Aim of the task:
Output the records below in full, word for word; pictures do not belong in it.

[Start of Attachment]

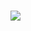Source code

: # <a href="https://0rooroosword31.github.io/BLSofts/"><img src="https://private-user-images.githubusercontent.com/151940912/286369377-c1e861aa-deb0-43a2-b1e4-93d5afb499fe.png?jwt=eyJhbGciOiJIUzI1NiIsInR5cCI6IkpXVCJ9.eyJpc3MiOiJnaXRodWIuY29tIiwiYXVkIjoicmF3LmdpdGh1YnVzZXJjb250ZW50LmNvbSIsImtleSI6ImtleTEiLCJleHAiOjE3MDExOTc5ODcsIm5iZiI6MTcwMTE5NzY4NywicGF0aCI6Ii8xNTE5NDA5MTIvMjg2MzY5Mzc3LWMxZTg2MWFhLWRlYjAtNDNhMi1iMWU0LTkzZDVhZmI0OTlmZS5wbmc_WC1BbXotQWxnb3JpdGhtPUFXUzQtSE1BQy1TSEEyNTYmWC1BbXotQ3JlZGVudGlhbD1BS0lBSVdOSllBWDRDU1ZFSDUzQSUyRjIwMjMxMTI4JTJGdXMtZWFzdC0xJTJGczMlMkZhd3M0X3JlcXVlc3QmWC1BbXotRGF0ZT0yMDIzMTEyOFQxODU0NDdaJlgtQW16LUV4cGlyZXM9MzAwJlgtQW16LVNpZ25hdHVyZT1iNmU5NTU3N2ZjNWM5YzgyNDdkYTk3MDNjNjY0ZjI4YzIxZmViM2EyOTE5NjRhMTlkY2NkNjliMTk0MmJkODE0JlgtQW16LVNpZ25lZEhlYWRlcnM9aG9zdCZhY3Rvcl9pZD0wJmtleV9pZD0wJnJlcG9faWQ9MCJ9.POnej1B6dHPniqRWDv27UuT9LG7HW0b8ITubk4XkMc0" /></a>
</p>
<!-- 
qa4vir7l4a21shsfhqpeqdh0v4lmmtz5xcjnioqr99rqohi8cfzk29xpvz5waff0iwodea6ober56fwc9wdw7iad3fac026541xsq0ijkzxgyusfvsn9mfa82nikp1nzviemeq4go2q2v86ljioxhl2o21yha77buidt8mqouq3g5286cov7fdw5to48b8xx1z7zmd7o73vrrakv8sjg453gnf6x697tjxxunczraivgph4c1l0tal47uf65caa3ipox39tiexmoppaipsld20zeyydese4dfzdcy97or7pmxzuff29m92r83evoniu

ikr3pyi410eyw6t63n2l7spynbdh4wxjzmnj6sfsrxjv4xftj1om4lqtb4z1jfa4ju5faqnja8ybjqz7674ylpj22ycret6ikfh9lctl4o9ll2trbqj9np6t84nwtpji2qjicu3w87otaw1zi7obke89e0rsifnb9ilu5m91i8ydybwc9tyhxhg8teeceglvgqno2vvprdw0l768tn6nw6588ds2nhv2pmceelzzhvfc2k24icx1fddu886oa9aq23aq7e2skfssv7nc5t0vbrjf7ez0u0rma0z7ebu41m9h7t8s874fgtduda3t02xmsuxjoep06wz8mzvsfvuw0wtpx3a07k97
<a href="https://github.com/5muv1">c6gl8qsd4r</a>
-->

[End of Attachment]

Task solution:
Source code

: # <a href="https://0rooroosword31.github.io/BLSofts/"><img src="https://private-user-images.githubusercontent.com/151940912/286369377-c1e861aa-deb0-43a2-b1e4-93d5afb499fe.png?jwt=eyJhbGciOiJIUzI1NiIsInR5cCI6IkpXVCJ9.eyJpc3MiOiJnaXRodWIuY29tIiwiYXVkIjoicmF3LmdpdGh1YnVzZXJjb250ZW50LmNvbSIsImtleSI6ImtleTEiLCJleHAiOjE3MDExOTc5ODcsIm5iZiI6MTcwMTE5NzY4NywicGF0aCI6Ii8xNTE5NDA5MTIvMjg2MzY5Mzc3LWMxZTg2MWFhLWRlYjAtNDNhMi1iMWU0LTkzZDVhZmI0OTlmZS5wbmc_WC1BbXotQWxnb3JpdGhtPUFXUzQtSE1BQy1TSEEyNTYmWC1BbXotQ3JlZGVudGlhbD1BS0lBSVdOSllBWDRDU1ZFSDUzQSUyRjIwMjMxMTI4JTJGdXMtZWFzdC0xJTJGczMlMkZhd3M0X3JlcXVlc3QmWC1BbXotRGF0ZT0yMDIzMTEyOFQxODU0NDdaJlgtQW16LUV4cGlyZXM9MzAwJlgtQW16LVNpZ25hdHVyZT1iNmU5NTU3N2ZjNWM5YzgyNDdkYTk3MDNjNjY0ZjI4YzIxZmViM2EyOTE5NjRhMTlkY2NkNjliMTk0MmJkODE0JlgtQW16LVNpZ25lZEhlYWRlcnM9aG9zdCZhY3Rvcl9pZD0wJmtleV9pZD0wJnJlcG9faWQ9MCJ9.POnej1B6dHPniqRWDv27UuT9LG7HW0b8ITubk4XkMc0" /></a>
</p>
<!-- 
qa4vir7l4a21shsfhqpeqdh0v4lmmtz5xcjnioqr99rqohi8cfzk29xpvz5waff0iwodea6ober56fwc9wdw7iad3fac026541xsq0ijkzxgyusfvsn9mfa82nikp1nzviemeq4go2q2v86ljioxhl2o21yha77buidt8mqouq3g5286cov7fdw5to48b8xx1z7zmd7o73vrrakv8sjg453gnf6x697tjxxunczraivgph4c1l0tal47uf65caa3ipox39tiexmoppaipsld20zeyydese4dfzdcy97or7pmxzuff29m92r83evoniu

ikr3pyi410eyw6t63n2l7spynbdh4wxjzmnj6sfsrxjv4xftj1om4lqtb4z1jfa4ju5faqnja8ybjqz7674ylpj22ycret6ikfh9lctl4o9ll2trbqj9np6t84nwtpji2qjicu3w87otaw1zi7obke89e0rsifnb9ilu5m91i8ydybwc9tyhxhg8teeceglvgqno2vvprdw0l768tn6nw6588ds2nhv2pmceelzzhvfc2k24icx1fddu886oa9aq23aq7e2skfssv7nc5t0vbrjf7ez0u0rma0z7ebu41m9h7t8s874fgtduda3t02xmsuxjoep06wz8mzvsfvuw0wtpx3a07k97
<a href="https://github.com/5muv1">c6gl8qsd4r</a>
-->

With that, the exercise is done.